NAPA -- The revolving door at Raiders training camp has free safety Michael Huff checking in, wide receiver Jacoby Ford out with a broken hand and tight end Zach Miller on the way.
Huff will return for his sixth season after signing a contract Sunday, terms of which were not disclosed.
Ford, one of the most pleasant surprises from last year's rookie class as a wide receiver and return specialist, will miss most if not all of the 31/2-week training camp after fracturing his left hand Saturday.
Coach Hue Jackson said Ford is expected to be ready for the start of the regular season Sept. 12 in Denver.
While no deal has been announced for Miller, the Raiders' Pro Bowl tight end and leading receiver each of the past three years, a team source said the two sides were working out the final details of a new contract.
Huff, 28, had four sacks, three interceptions and two forced fumbles last year in his best season as a Raider since he was selected No. 7 overall in the 2006 NFL draft.
His original six-year contract voided after a fifth season, and an obscure rule that prohibited players from signing contract extensions if their salary rose more than 30 percent between 2009 and 2010 prevented the Raiders from signing him at the same time they were giving new deals to cornerback Stanford Routt and defensive tackle Richard Seymour.
Huff made $945,000 in 2009, and his salary jumped to $5.75 million in 2010.
Although free to sign with any team, Huff said he had a deal in place until it was foiled by the 30 percent rule and that he never considered going anywhere else. There were rumors he would return to his native Texas and the Dallas Cowboys, where former Raiders coordinator Rob Ryan runs the defense.
"I'm from Dallas, so everybody put two and two together," Huff said. "The whole time I knew what was going on, and the Raiders knew what was going on. So there was really no panic on our side."
Asked if Ryan called him, Huff smiled and said, "No comment."
Ford's injury was a setback for a player who was expected to have an increased role this season in an offense that is being expanded in terms of motion and shifting under new coordinator Al Saunders.
As a rookie, Ford scored seven touchdowns, second on the team to Darren McFadden's 10, and had some of the Raiders' most electrifying plays.

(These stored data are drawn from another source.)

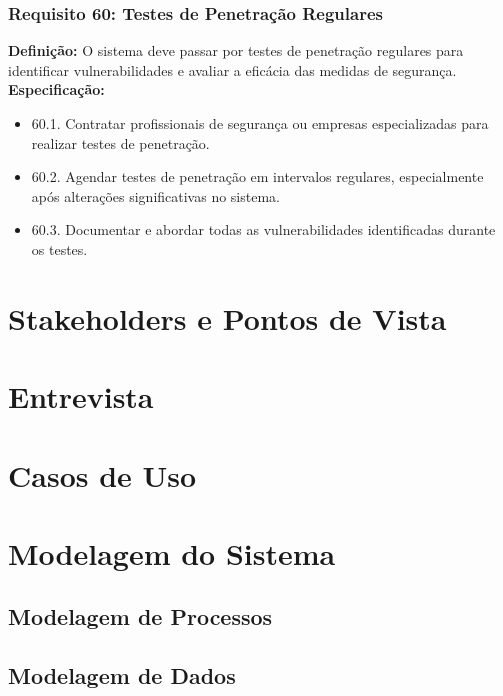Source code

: \subsubsection{Requisito 60: Testes de Penetração Regulares}
\textbf{Definição:} O sistema deve passar por testes de penetração regulares para identificar vulnerabilidades e avaliar a eficácia das medidas de segurança.
\\
\textbf{Especificação:}
\begin{itemize}
	\item 60.1. Contratar profissionais de segurança ou empresas especializadas para realizar testes de penetração.
	\item 60.2. Agendar testes de penetração em intervalos regulares, especialmente após alterações significativas no sistema.
	\item 60.3. Documentar e abordar todas as vulnerabilidades identificadas durante os testes.
\end{itemize}


\section{Stakeholders e Pontos de Vista}


\section{Entrevista}


\section{ Casos de Uso}



\section{Modelagem do Sistema}


    \subsection{Modelagem de Processos}


    \subsection{Modelagem de Dados}

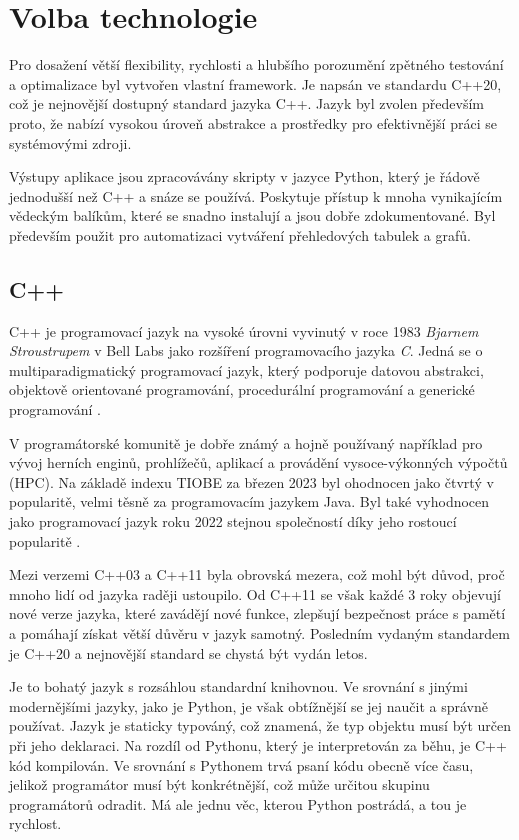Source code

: \chapter{Volba technologie}
Pro dosažení větší flexibility, rychlosti a hlubšího porozumění zpětného testování a optimalizace byl vytvořen vlastní framework.
Je napsán ve standardu C++20, což je nejnovější dostupný standard jazyka C++.
Jazyk byl zvolen především proto, že nabízí vysokou úroveň abstrakce a prostředky pro efektivnější práci se systémovými zdroji.

Výstupy aplikace jsou zpracovávány skripty v jazyce Python, který je řádově jednodušší než C++ a snáze se používá.
Poskytuje přístup k mnoha vynikajícím vědeckým balíkům, které se snadno instalují a jsou dobře zdokumentované.
Byl především použit pro automatizaci vytváření přehledových tabulek a grafů.

\section{C++}
C++ je programovací jazyk na vysoké úrovni vyvinutý v roce 1983 \textit{Bjarnem Stroustrupem} v Bell Labs jako rozšíření programovacího jazyka \textit{C}.
Jedná se o multiparadigmatický programovací jazyk, který podporuje datovou abstrakci, objektově orientované programování, procedurální programování a generické programování \cite{cpp}.

V programátorské komunitě je dobře známý a hojně používaný například pro vývoj herních enginů, prohlížečů, aplikací a provádění vysoce-výkonných výpočtů (HPC).
Na základě indexu TIOBE za březen 2023 byl ohodnocen jako čtvrtý v popularitě, velmi těsně za programovacím jazykem Java.
Byl také vyhodnocen jako programovací jazyk roku 2022 stejnou společností díky jeho rostoucí popularitě  \cite{tiobe}.

Mezi verzemi C++03 a C++11 byla obrovská mezera, což mohl být důvod, proč mnoho lidí od jazyka raději ustoupilo.
Od C++11 se však každé 3 roky objevují nové verze jazyka, které zavádějí nové funkce, zlepšují bezpečnost práce s pamětí a pomáhají získat větší důvěru v jazyk samotný.
Posledním vydaným standardem je C++20 a nejnovější standard se chystá být vydán letos.

Je to bohatý jazyk s rozsáhlou standardní knihovnou.
Ve srovnání s jinými modernějšími jazyky, jako je Python, je však obtížnější se jej naučit a správně používat.
Jazyk je staticky typováný, což znamená, že typ objektu musí být určen při jeho deklaraci.
Na rozdíl od Pythonu, který je interpretován za běhu, je C++ kód kompilován.
Ve srovnání s Pythonem trvá psaní kódu obecně více času, jelikož programátor musí být konkrétnější, což může určitou skupinu programátorů odradit.
Má ale jednu věc, kterou Python postrádá, a tou je rychlost.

A fourth-round draft pick out of Clemson, Ford had 25 receptions for 470 yards and two touchdowns, 10 rushes for 155 yards and two touchdowns and 53 kickoff returns for 1,280 yards and three touchdowns.
The three scores on returns of 101, 99 and 94 yards set the Raiders' career record and gave him the third- and fourth-longest touchdown returns in club history.
"We come out there, we don't want to get anybody hurt, but that's a part of it," Jackson said. "We'll be fine, he'll be fine, and he'll be ready for the start of the season."
The free-agent market has been curiously quiet for Miller, a four-year veteran who became an unrestricted free agent after the collective bargaining agreement was reached.
"Zach is still a free agent, and I've talked to him several times, and hopefully that situation will be resolved soon," Jackson said. "Which way it's going to go, nobody knows."
Miller has been the Raiders' most consistent offensive player over the past four years and has led the club in receiving for the past three.
Huff said: "We're trying to get him back. I talked with him this morning. We need Zach, Zach wants to be here. I hope everything gets done."
"We led the league in penalties last year. That's a fact," Jackson said. "It's something we have to get better at."